* **DESCRIPTION OF THE TASK**
From the records below, transcribe only the lines running from the one with "The placebo effect is" through the one with "The central aim". Keep both of those end lines.

(Dataset entries)
►

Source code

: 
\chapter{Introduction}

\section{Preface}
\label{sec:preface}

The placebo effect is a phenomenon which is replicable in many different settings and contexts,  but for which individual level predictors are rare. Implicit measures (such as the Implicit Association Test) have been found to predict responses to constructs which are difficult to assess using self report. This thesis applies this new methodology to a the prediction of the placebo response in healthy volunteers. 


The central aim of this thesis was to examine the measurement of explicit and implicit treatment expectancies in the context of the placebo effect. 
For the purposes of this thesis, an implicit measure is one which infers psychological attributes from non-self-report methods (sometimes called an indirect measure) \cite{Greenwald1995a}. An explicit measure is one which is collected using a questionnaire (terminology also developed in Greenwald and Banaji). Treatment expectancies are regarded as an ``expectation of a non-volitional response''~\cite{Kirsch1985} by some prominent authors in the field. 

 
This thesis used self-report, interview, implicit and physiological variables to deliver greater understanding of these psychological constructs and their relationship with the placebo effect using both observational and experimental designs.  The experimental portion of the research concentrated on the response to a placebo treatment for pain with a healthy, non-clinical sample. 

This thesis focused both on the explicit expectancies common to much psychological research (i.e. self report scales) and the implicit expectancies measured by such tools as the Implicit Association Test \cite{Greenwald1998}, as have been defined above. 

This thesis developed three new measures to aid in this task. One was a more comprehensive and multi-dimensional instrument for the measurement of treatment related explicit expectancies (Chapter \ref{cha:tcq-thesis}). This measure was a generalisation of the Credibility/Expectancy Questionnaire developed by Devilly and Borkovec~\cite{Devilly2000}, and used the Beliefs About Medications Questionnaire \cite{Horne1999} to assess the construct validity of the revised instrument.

◄

* **SOLUTION TO THE PROBLEM**
The placebo effect is a phenomenon which is replicable in many different settings and contexts,  but for which individual level predictors are rare. Implicit measures (such as the Implicit Association Test) have been found to predict responses to constructs which are difficult to assess using self report. This thesis applies this new methodology to a the prediction of the placebo response in healthy volunteers. 


The central aim of this thesis was to examine the measurement of explicit and implicit treatment expectancies in the context of the placebo effect. 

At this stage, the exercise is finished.